Locate every line below that contains the word "cases" and copy it.

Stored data
== Segment start ==
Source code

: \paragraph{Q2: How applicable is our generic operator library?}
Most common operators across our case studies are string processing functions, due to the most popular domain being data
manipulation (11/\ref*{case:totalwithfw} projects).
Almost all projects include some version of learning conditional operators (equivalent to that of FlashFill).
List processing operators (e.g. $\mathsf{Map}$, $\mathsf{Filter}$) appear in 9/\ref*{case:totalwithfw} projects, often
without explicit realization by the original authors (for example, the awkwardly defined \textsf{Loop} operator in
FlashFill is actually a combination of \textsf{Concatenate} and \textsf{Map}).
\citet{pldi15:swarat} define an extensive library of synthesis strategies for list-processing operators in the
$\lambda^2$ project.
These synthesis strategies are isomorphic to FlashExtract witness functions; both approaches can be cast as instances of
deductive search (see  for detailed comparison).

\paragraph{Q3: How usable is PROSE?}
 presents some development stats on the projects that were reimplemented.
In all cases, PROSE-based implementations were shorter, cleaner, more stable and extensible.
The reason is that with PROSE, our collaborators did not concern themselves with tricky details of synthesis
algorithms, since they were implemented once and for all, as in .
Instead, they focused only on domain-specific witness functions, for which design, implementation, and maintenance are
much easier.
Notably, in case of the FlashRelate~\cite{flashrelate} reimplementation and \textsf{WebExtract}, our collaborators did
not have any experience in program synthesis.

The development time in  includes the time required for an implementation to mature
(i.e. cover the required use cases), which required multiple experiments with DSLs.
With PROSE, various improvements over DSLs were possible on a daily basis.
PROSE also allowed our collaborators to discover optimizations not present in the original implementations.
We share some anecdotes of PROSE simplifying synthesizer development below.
== Segment end ==
Answer space:
In all cases, PROSE-based implementations were shorter, cleaner, more stable and extensible.
(i.e. cover the required use cases), which required multiple experiments with DSLs.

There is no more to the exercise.